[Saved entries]
────────────────

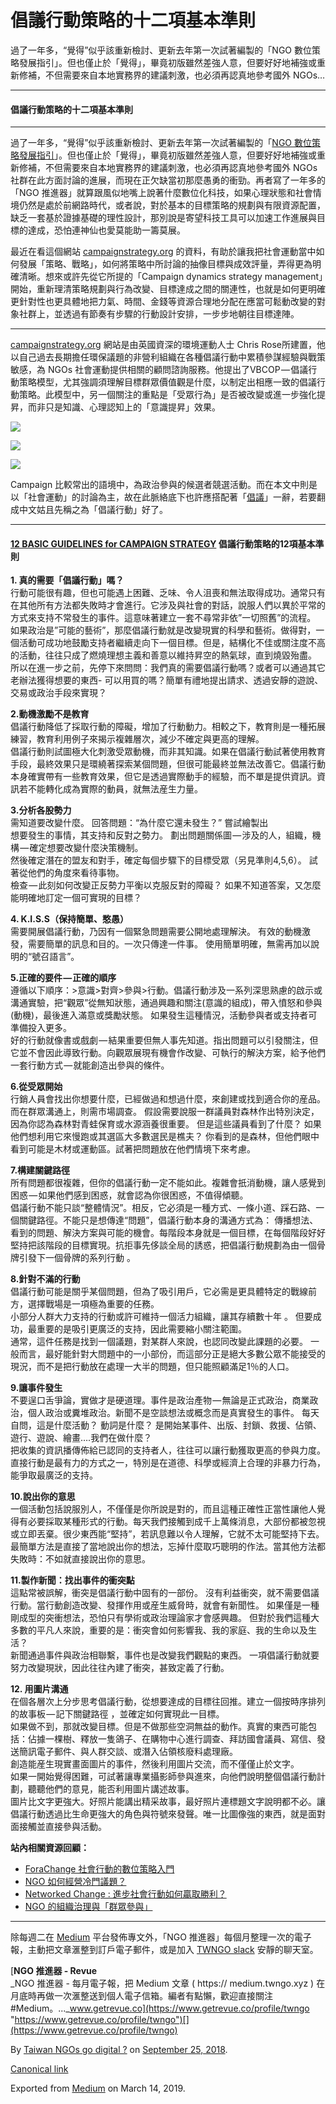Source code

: 倡議行動策略的十二項基本準則
==============

過了一年多，“覺得”似乎該重新檢討、更新去年第一次試著編製的「NGO 數位策略發展指引」。但也僅止於「覺得」，畢竟初版雖然差強人意，但要好好地補強或重新修補，不但需要來自本地實務界的建議刺激，也必須再認真地參考國外 NGOs…

* * *

#### 倡議行動策略的十二項基本準則

* * *

過了一年多，“覺得”似乎該重新檢討、更新去年第一次試著編製的「[NGO 數位策略發展指引](http://to.twngo.xyz/2qw7DjK)」。但也僅止於「覺得」，畢竟初版雖然差強人意，但要好好地補強或重新修補，不但需要來自本地實務界的建議刺激，也必須再認真地參考國外 NGOs 社群在此方面討論的進展，而現在正欠缺當初那麼愚勇的衝勁。再者寫了一年多的「NGO 推進器」就算跟風似地嘴上說著什麼數位化科技，如果心理狀態和社會情境仍然是處於前網路時代，或者說，對於基本的目標策略的規劃與有限資源配置，缺乏一套基於證據基礎的理性設計，那別說是寄望科技工具可以加速工作進展與目標的達成，恐怕連神仙也愛莫能助一籌莫展。

最近在看這個網站 [campaignstrategy.org](http://campaignstrategy.org) 的資料，有助於讓我把社會運動當中如何發展「策略、戰略」，如何將策略中所討論的抽像目標與成效評量，弄得更為明確清晰。想來或許先從它所提的「Campaign dynamics strategy management」開始，重新理清策略規劃與行為改變、目標達成之間的關連性，也就是如何更明確更針對性也更具體地把力氣、時間、金錢等資源合理地分配在應當可鬆動改變的對象社群上，並透過有節奏有步驟的行動設計安排，一步步地朝往目標達陣。

* * *

[campaignstrategy.org](http://campaignstrategy.org) 網站是由英國資深的環境運動人士 Chris Rose所建置，他以自己過去長期擔任環保議題的非營利組織在各種倡議行動中累積參謀經驗與戰策敏感，為 NGOs 社會運動提供相關的顧問諮詢服務。他提出了VBCOP — 倡議行動策略模型，尤其強調須理解目標群眾價值觀是什麼，以制定出相應一致的倡議行動策略。此模型中，另一個關注的重點是「受眾行為」是否被改變或進一步強化提昇，而非只是知識、心理認知上的「意識提昇」效果。

![](https://cdn-images-1.medium.com/max/800/1*MKyH9GTx6ML0zg2divnlxA.png)

![](https://cdn-images-1.medium.com/max/800/1*tjgAcu8P31wO0-nMJydZ1g.png)

![](https://cdn-images-1.medium.com/max/800/1*0sHs-heym9jpfEiXv0ynfQ.png)

Campaign 比較常出的語境中，為政治參與的候選者競選活動。而在本文中則是以「社會運動」的討論為主，故在此脈絡底下也許應搭配著「[倡議](https://to.twngo.xyz/2pLvZH5)」一辭，若要翻成中文姑且先稱之為「倡議行動」好了。

* * *

#### [12 BASIC GUIDELINES for CAMPAIGN STRATEGY](http://campaignstrategy.org/twelve_guidelines.php?pg=intro) 倡議行動策略的12項基本準則

**1\. 真的需要「倡議行動」嗎？**  
行動可能很有趣，但也可能遇上困難、乏味、令人沮喪和無法取得成功。通常只有在其他所有方法都失敗時才會進行。它涉及與社會的對話，說服人們以異於平常的方式來支持不常發生的事件。這意味著建立一套不尋常非依”一切照舊”的流程。  
如果政治是”可能的藝術”，那麼倡議行動就是改變現實的科學和藝術。做得對，一個活動可成功地鼓勵支持者繼續走向下一個目標。但是，結構化不佳或關注度不高的活動，往往只成了燃燒理想主義和善意以維持昇空的熱氣球，直到燒毀殆盡。  
所以在進一步之前，先停下來問問：我們真的需要倡議行動嗎？或者可以通過其它老辦法獲得想要的東西- 可以用買的嗎？簡單有禮地提出請求、透過安靜的遊說、交易或政治手段來實現？

**2.動機激勵不是教育**  
倡議行動降低了採取行動的障礙，增加了行動動力。相較之下，教育則是一種拓展練習，教育利用例子來揭示複雜層次，減少不確定與更高的理解。  
倡議行動則試圖極大化刺激受眾動機，而非其知識。如果在倡議行動試著使用教育手段，最終效果只是環繞著探索某個問題，但很可能最終並無法改善它。倡議行動本身確實帶有一些教育效果，但它是透過實際動手的經驗，而不單是提供資訊。資訊若不能轉化成為實際的動員，就無法産生力量。

**3.分析各股勢力**  
需知道要改變什麼。 回答問題：“為什麼它還未發生？” 嘗試繪製出  
想要發生的事情，其支持和反對之勢力。 劃出問題關係圖 — 涉及的人，組織，機構 — 確定想要改變什麼決策機制。  
然後確定潛在的盟友和對手，確定每個步驟下的目標受眾（另見準則4,5,6）。 試著從他們的角度來看待事物。  
檢查 — 此刻如何改變正反勢力平衡以克服反對的障礙？ 如果不知道答案，又怎麼能明確地訂定一個可實現的目標？

**4\. K.I.S.S（保持簡單、憨愚）**  
需要開展倡議行動，乃因有一個緊急問題需要公開地處理解決。 有效的動機激發，需要簡單的訊息和目的。一次只傳達一件事。 使用簡單明確，無需再加以說明的“號召語言”。

**5.正確的要件 — 正確的順序**  
遵循以下順序：>意識>對齊>參與>行動。倡議行動涉及一系列深思熟慮的啟示或溝通實驗，把“觀眾”從無知狀態，通過興趣和關注(意識的組成)，帶入憤怒和參與(動機)，最後進入滿意或獎勵狀態。 如果發生這種情況，活動參與者或支持者可準備投入更多。  
好的行動就像書或戲劇 — 結果重要但無人事先知道。指出問題可以引發關注，但它並不會因此導致行動。向觀眾展現有機會作改變、可執行的解決方案，給予他們一套行動方式 — 就能創造出參與的條件。

**6.從受眾開始**  
行銷人員會找出你想要什麼，已經做過和想過什麼，來創建或找到適合你的産品。而在群眾溝通上，則需市場調查。 假設需要說服一群議員對森林作出特別決定，因為你認為森林對青蛙保育或水源涵養很重要。 但是這些議員看到了什麼？ 如果他們想利用它來慢跑或其選區大多數選民是樵夫？ 你看到的是森林，但他們眼中看到可能是木材或運動區。試著把問題放在他們情境下來考慮。

**7.構建關鍵路徑**  
所有問題都很複雜，但你的倡議行動一定不能如此。複雜會扺消動機，讓人感覺到困惑 — 如果他們感到困惑，就會認為你很困惑，不值得傾聽。  
倡議行動不能只談“整體情況”。相反，它必須是一種方式、一條小道、踩石路、一個關鍵路徑。不能只是想傳達“問題”，倡議行動本身的溝通方式為： 傳播想法、看到的問題、解決方案與可能的機會。每階段本身就是一個目標，在每個階段好好堅持把該階段的目標實現。抗拒事先侈談全局的誘惑，把倡議行動規劃為由一個骨牌引發下一個骨牌的系列行動 。

**8.針對不滿的行動**  
倡議行動可能是關乎某個問題，但為了吸引用戶，它必需是更具體特定的戰線前方，選擇戰場是一項極為重要的任務。  
小部分人群大力支持的行動或許可維持一個活力組織，讓其存續數十年 。 但要成功，最重要的是吸引更廣泛的支持，因此需要縮小關注範圍。  
通常，這件任務是找到一個議題，對某群人來說，也認同改變此課題的必要。 一般而言，最好能針對大問題中的一小部份，而這部分正是絕大多數公眾不能接受的現況，而不是把行動放在處理一大半的問題，但只能照顧滿足1％的人口。

**9.讓事件發生**  
不要逞口舌爭論，實做才是硬道理。事件是政治產物 — 無論是正式政治，商業政治，個人政治或糞堆政治。新聞不是空談想法或概念而是真實發生的事件。 每天自問，這是什麼活動？ 動詞是什麼？ 是開始某事件、出版、封鎖、救援、佔領、遊行、遊說、繪畫….我們在做什麼？  
把收集的資訊播傳佈給已認同的支持者人，往往可以讓行動獲取更高的參與力度。直接行動是最有力的方式之一，特別是在道德、科學或經濟上合理的非暴力行為，能爭取最廣泛的支持。

**10.說出你的意思**  
一個活動包括說服別人，不僅僅是你所說是對的，而且這種正確性正當性讓他人覺得有必要採取某種形式的行動。每天我們接觸到成千上萬條消息，大部份都被忽視或立即丟棄。很少東西能“堅持”，若訊息難以令人理解，它就不太可能堅持下去。  
最簡單方法是直接了當地說出你的想法，忘掉什麼取巧聰明的作法。當其他方法都失敗時：不如就直接說出你的意思。

**11.製作新聞：找出事件的衝突點**  
這點常被誤解，衝突是倡議行動中固有的一部份。 沒有利益衝突，就不需要倡議行動。當行動創造改變、發揮作用或産生威脅時，就會有新聞性。 如果僅是一種剛成型的突衝想法，恐怕只有學術或政治理論家才會感興趣。 但對於我們這種大多數的平凡人來說，重要的是：衝突會如何影響我、我的家庭、我的生命以及生活？   
新聞通過事件與政治相聯繫，事件也是改變我們觀點的東西。 一項倡議行動就要努力改變現狀，因此往往內建了衝突，甚致定義了行動。

**12\. 用圖片溝通**  
在個各層次上分步思考倡議行動，從想要達成的目標往回推。建立一個按時序排列的故事板 — 記下關鍵路徑 ，並確定如何實現此一目標。  
如果做不到，那就改變目標。但是不做那些空洞無益的動作。真實的東西可能包括：佔據一棵樹、釋放一隻鴿子、在購物中心進行調查、拜訪國會議員、寫信、發送簡訊電子郵件、與人群交談、或潛入佔領核廢料處理廠。  
創造能産生現實畫面圖片的事件，然後利用圖片交流，而不僅僅止於文字。  
如果一開始覺得困難，可試著讓專業攝影師參與進來，向他們說明整個倡議行動計劃，聽聽他們的意見，能否利用圖片講述故事。  
圖片比文字更強大。好照片能講出精采故事，最好照片連標題文字說明都不必。讓倡議行動透過比生命更強大的角色與符號來發聲。唯一比圖像強的東西，就是面對面接觸並直接參與活動。

**站內相關資源回顧：**

*   [ForaChange 社會行動的數位策略入門](https://to.twngo.xyz/2y0M3MH)
*   [NGO 如何經營冷門議題？](https://to.twngo.xyz/2vTPKAK)
*   [Networked Change : 進步社會行動如何贏取勝利？](https://to.twngo.xyz/2gt0HzY)
*   [NGO 的組織治理與「群眾參與」](https://to.twngo.xyz/2Ig5V2R)

* * *

除每週二在 [Medium](https://medium.twngo.xyz) 平台發佈專文外，「NGO 推進器」每個月整理一次的電子報，主動把文章滙整到訂戶電子郵件，或是加入 [TWNGO slack](http://to.twngo.xyz/2tHrRtj) 安靜的聊天室。

[**NGO 推進器 - Revue**  
_NGO 推進器 - 每月電子報，把 Medium 文章 ( https:// medium.twngo.xyz ) 在月底時再做一次滙整送到個人電子信箱。編者有點懶，歡迎直接關注 #Medium。..._www.getrevue.co](https://www.getrevue.co/profile/twngo "https://www.getrevue.co/profile/twngo")[](https://www.getrevue.co/profile/twngo)

By [Taiwan NGOs go digital ?](https://medium.com/@twngo) on [September 25, 2018](https://medium.com/p/9d0d22f8b69d).

[Canonical link](https://medium.com/@twngo/%E5%80%A1%E8%AD%B0%E8%A1%8C%E5%8B%95%E7%AD%96%E7%95%A5%E7%9A%84%E5%8D%81%E4%BA%8C%E9%A0%85%E5%9F%BA%E6%9C%AC%E6%BA%96%E5%89%87-9d0d22f8b69d)

Exported from [Medium](https://medium.com) on March 14, 2019.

────────────────

> _Task statement_
Would you filter the entries above and keep each line that has the word "也必須再認真地參考國外"?

> _Reply to the exercise_
過了一年多，“覺得”似乎該重新檢討、更新去年第一次試著編製的「NGO 數位策略發展指引」。但也僅止於「覺得」，畢竟初版雖然差強人意，但要好好地補強或重新修補，不但需要來自本地實務界的建議刺激，也必須再認真地參考國外 NGOs…
過了一年多，“覺得”似乎該重新檢討、更新去年第一次試著編製的「[NGO 數位策略發展指引](http://to.twngo.xyz/2qw7DjK)」。但也僅止於「覺得」，畢竟初版雖然差強人意，但要好好地補強或重新修補，不但需要來自本地實務界的建議刺激，也必須再認真地參考國外 NGOs 社群在此方面討論的進展，而現在正欠缺當初那麼愚勇的衝勁。再者寫了一年多的「NGO 推進器」就算跟風似地嘴上說著什麼數位化科技，如果心理狀態和社會情境仍然是處於前網路時代，或者說，對於基本的目標策略的規劃與有限資源配置，缺乏一套基於證據基礎的理性設計，那別說是寄望科技工具可以加速工作進展與目標的達成，恐怕連神仙也愛莫能助一籌莫展。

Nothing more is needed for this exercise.